TASK DIRECTIONS:
Find the word "unscaled" in the material below and gather every line that contains it.

____________

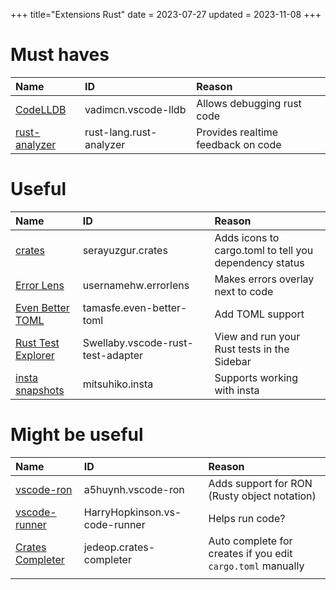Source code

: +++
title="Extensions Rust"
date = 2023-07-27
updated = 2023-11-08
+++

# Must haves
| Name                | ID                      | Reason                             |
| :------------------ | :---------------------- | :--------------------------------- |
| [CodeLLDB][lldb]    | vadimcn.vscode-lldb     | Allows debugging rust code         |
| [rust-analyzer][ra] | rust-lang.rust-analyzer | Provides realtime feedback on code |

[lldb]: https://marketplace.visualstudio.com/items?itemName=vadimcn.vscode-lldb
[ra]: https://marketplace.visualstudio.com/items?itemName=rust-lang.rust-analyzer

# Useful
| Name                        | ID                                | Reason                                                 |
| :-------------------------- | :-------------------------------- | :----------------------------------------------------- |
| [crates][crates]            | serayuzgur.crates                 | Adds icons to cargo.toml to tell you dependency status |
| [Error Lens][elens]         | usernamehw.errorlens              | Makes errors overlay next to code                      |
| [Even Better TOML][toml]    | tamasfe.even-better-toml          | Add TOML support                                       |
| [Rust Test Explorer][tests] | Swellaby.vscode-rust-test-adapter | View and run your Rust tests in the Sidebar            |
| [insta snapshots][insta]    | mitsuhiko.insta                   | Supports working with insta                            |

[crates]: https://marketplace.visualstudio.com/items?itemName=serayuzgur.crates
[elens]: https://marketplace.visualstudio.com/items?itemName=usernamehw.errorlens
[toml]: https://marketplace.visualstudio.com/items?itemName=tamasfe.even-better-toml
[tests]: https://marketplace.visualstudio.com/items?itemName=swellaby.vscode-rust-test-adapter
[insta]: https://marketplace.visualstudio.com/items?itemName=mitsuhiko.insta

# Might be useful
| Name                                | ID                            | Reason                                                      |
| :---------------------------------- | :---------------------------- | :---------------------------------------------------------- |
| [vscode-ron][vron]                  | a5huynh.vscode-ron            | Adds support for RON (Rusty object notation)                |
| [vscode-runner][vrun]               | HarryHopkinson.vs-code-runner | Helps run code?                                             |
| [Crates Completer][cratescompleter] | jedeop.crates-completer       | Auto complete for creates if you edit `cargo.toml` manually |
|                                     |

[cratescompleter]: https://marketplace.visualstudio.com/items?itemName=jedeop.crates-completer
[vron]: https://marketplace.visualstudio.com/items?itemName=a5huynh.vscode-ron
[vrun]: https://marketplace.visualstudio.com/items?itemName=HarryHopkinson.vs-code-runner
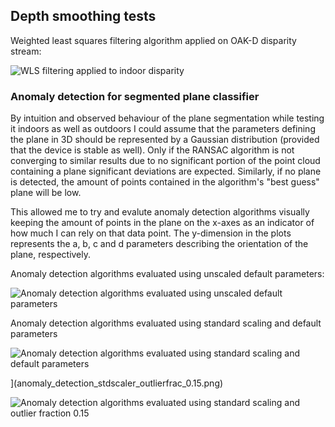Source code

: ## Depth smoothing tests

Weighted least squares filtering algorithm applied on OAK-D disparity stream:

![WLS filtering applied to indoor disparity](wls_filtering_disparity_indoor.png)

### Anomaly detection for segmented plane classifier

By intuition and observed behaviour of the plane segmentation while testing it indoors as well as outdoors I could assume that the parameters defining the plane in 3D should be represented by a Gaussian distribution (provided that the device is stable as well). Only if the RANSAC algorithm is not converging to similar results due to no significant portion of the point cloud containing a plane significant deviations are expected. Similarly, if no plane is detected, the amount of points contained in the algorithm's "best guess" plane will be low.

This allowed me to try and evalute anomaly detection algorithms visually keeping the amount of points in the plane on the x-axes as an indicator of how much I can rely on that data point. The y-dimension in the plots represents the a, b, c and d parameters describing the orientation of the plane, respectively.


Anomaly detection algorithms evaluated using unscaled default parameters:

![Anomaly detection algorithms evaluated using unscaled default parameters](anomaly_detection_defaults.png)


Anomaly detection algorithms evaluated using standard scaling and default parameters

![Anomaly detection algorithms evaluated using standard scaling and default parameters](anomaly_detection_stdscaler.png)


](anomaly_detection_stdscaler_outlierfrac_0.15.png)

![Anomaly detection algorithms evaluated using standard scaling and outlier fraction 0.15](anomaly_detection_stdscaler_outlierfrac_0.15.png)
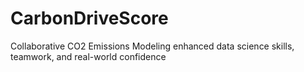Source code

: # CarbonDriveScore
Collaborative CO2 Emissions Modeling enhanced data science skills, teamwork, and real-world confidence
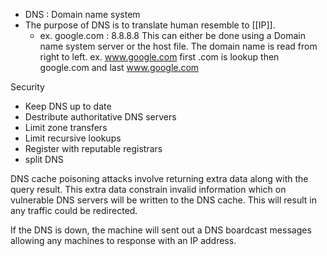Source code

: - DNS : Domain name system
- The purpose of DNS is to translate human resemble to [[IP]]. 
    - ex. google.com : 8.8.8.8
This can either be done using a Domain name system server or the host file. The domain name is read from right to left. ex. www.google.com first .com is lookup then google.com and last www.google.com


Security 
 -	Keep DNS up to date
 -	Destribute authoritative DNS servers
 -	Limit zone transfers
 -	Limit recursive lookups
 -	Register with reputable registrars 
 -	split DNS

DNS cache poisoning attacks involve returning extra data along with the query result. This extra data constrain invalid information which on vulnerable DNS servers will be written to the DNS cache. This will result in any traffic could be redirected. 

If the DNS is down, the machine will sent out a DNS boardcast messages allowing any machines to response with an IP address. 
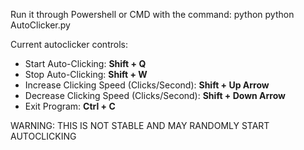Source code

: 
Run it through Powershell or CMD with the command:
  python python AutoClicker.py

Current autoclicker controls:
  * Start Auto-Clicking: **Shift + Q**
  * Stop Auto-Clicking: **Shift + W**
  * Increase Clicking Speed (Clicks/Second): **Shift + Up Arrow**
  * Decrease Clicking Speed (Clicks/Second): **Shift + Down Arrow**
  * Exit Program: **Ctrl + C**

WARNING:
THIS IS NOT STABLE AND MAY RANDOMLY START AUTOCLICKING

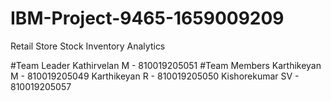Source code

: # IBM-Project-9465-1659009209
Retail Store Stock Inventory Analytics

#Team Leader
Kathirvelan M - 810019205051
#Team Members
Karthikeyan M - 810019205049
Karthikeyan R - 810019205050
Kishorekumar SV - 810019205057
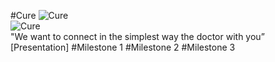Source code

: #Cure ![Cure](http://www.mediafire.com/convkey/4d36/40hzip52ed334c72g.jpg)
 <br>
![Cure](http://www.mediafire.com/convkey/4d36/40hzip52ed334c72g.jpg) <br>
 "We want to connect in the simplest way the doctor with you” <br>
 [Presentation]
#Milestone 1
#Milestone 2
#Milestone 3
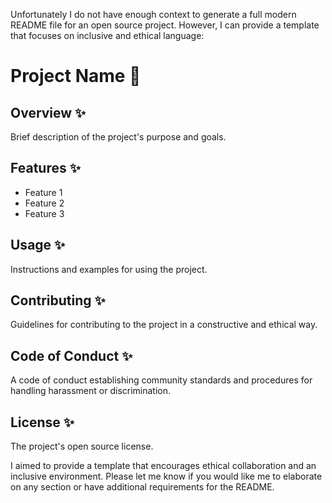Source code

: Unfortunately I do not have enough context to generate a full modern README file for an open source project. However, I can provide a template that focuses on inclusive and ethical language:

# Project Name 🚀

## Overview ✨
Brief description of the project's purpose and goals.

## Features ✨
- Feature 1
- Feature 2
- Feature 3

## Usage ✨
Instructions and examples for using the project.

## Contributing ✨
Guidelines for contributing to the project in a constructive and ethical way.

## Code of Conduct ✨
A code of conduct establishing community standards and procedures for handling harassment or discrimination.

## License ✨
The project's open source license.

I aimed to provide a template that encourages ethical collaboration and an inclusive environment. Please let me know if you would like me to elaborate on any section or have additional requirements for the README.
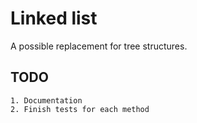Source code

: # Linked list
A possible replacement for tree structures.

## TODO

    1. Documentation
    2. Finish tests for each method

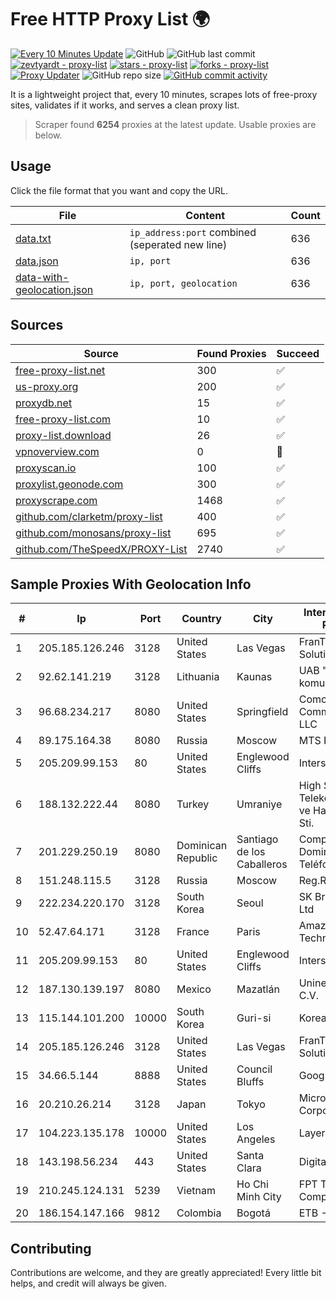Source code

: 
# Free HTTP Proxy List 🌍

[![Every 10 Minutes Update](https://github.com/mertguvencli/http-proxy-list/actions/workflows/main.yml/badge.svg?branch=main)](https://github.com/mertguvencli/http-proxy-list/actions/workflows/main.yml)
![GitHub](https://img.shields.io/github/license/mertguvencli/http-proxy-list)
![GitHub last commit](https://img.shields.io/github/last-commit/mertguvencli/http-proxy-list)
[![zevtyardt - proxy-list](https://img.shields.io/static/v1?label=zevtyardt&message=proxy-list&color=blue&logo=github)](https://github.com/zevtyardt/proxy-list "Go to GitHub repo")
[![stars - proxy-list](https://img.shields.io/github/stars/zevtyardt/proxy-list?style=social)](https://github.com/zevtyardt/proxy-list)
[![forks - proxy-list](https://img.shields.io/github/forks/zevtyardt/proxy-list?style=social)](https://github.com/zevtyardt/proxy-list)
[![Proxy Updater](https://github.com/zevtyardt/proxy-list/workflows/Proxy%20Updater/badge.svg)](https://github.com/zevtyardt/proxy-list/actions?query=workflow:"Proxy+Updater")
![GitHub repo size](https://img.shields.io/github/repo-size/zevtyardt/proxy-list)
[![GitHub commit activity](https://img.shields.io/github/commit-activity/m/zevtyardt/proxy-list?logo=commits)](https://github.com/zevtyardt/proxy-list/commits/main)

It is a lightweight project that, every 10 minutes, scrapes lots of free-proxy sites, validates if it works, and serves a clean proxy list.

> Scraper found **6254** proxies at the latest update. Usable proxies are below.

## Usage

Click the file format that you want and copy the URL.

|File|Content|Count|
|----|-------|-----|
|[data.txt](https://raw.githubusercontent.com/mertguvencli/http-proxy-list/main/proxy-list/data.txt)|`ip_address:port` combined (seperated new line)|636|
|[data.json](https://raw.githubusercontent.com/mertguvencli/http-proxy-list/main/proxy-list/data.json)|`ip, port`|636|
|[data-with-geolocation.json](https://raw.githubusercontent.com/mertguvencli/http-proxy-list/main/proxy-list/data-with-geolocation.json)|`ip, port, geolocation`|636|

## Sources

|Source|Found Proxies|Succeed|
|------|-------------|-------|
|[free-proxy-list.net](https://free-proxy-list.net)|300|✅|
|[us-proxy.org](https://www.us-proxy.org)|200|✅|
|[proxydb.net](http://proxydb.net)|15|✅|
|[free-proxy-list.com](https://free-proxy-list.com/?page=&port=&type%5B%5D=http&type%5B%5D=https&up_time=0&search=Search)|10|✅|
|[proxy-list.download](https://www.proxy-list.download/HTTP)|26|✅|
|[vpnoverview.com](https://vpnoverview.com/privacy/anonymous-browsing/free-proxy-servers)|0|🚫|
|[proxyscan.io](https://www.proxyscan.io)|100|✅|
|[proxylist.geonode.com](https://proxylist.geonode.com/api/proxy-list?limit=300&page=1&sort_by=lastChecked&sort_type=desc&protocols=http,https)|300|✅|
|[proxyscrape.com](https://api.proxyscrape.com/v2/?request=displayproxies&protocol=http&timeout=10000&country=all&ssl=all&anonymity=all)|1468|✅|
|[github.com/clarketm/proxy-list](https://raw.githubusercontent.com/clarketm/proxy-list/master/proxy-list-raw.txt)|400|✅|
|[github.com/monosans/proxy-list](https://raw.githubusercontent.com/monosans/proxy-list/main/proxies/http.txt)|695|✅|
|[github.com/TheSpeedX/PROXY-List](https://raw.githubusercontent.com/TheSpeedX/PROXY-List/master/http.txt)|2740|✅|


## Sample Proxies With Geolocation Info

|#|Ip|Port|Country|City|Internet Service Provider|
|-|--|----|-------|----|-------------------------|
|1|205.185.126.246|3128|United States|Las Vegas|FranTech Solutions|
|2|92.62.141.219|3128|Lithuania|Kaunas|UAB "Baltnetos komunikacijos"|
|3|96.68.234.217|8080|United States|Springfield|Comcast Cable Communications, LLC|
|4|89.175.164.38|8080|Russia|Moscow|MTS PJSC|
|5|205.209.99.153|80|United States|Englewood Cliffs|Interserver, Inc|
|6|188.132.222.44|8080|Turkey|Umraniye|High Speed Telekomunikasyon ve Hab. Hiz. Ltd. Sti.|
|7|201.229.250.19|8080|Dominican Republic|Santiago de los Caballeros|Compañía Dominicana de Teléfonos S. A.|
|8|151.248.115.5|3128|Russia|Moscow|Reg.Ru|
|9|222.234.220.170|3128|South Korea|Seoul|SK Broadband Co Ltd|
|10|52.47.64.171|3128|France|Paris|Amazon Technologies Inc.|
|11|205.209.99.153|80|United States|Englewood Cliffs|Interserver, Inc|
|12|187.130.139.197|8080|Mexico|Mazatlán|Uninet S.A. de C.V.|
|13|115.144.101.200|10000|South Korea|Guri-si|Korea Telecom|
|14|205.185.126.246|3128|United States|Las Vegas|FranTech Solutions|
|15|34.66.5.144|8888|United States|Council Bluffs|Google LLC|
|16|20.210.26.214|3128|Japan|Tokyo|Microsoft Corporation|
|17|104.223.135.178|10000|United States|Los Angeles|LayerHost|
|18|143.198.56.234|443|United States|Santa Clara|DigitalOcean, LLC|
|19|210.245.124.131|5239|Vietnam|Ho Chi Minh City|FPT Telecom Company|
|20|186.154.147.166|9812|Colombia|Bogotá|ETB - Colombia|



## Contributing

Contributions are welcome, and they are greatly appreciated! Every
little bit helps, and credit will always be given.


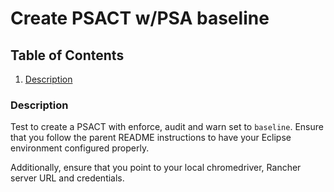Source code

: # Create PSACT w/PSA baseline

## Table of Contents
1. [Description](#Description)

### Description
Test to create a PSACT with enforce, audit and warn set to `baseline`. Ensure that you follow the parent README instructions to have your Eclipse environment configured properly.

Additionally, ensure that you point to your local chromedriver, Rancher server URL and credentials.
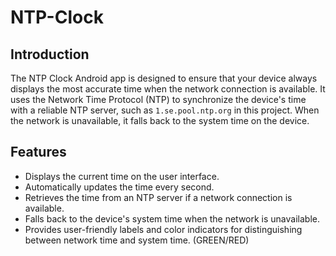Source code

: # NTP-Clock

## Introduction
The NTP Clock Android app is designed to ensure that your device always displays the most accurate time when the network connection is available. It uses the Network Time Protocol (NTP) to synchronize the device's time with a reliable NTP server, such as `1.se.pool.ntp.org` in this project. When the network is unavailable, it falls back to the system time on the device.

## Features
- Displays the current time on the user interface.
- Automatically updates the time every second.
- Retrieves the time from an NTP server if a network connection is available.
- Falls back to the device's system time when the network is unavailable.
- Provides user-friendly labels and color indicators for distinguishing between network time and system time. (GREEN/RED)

____________

EXERCISE ANSWER:
Anomaly detection algorithms evaluated using unscaled default parameters:
![Anomaly detection algorithms evaluated using unscaled default parameters](anomaly_detection_defaults.png)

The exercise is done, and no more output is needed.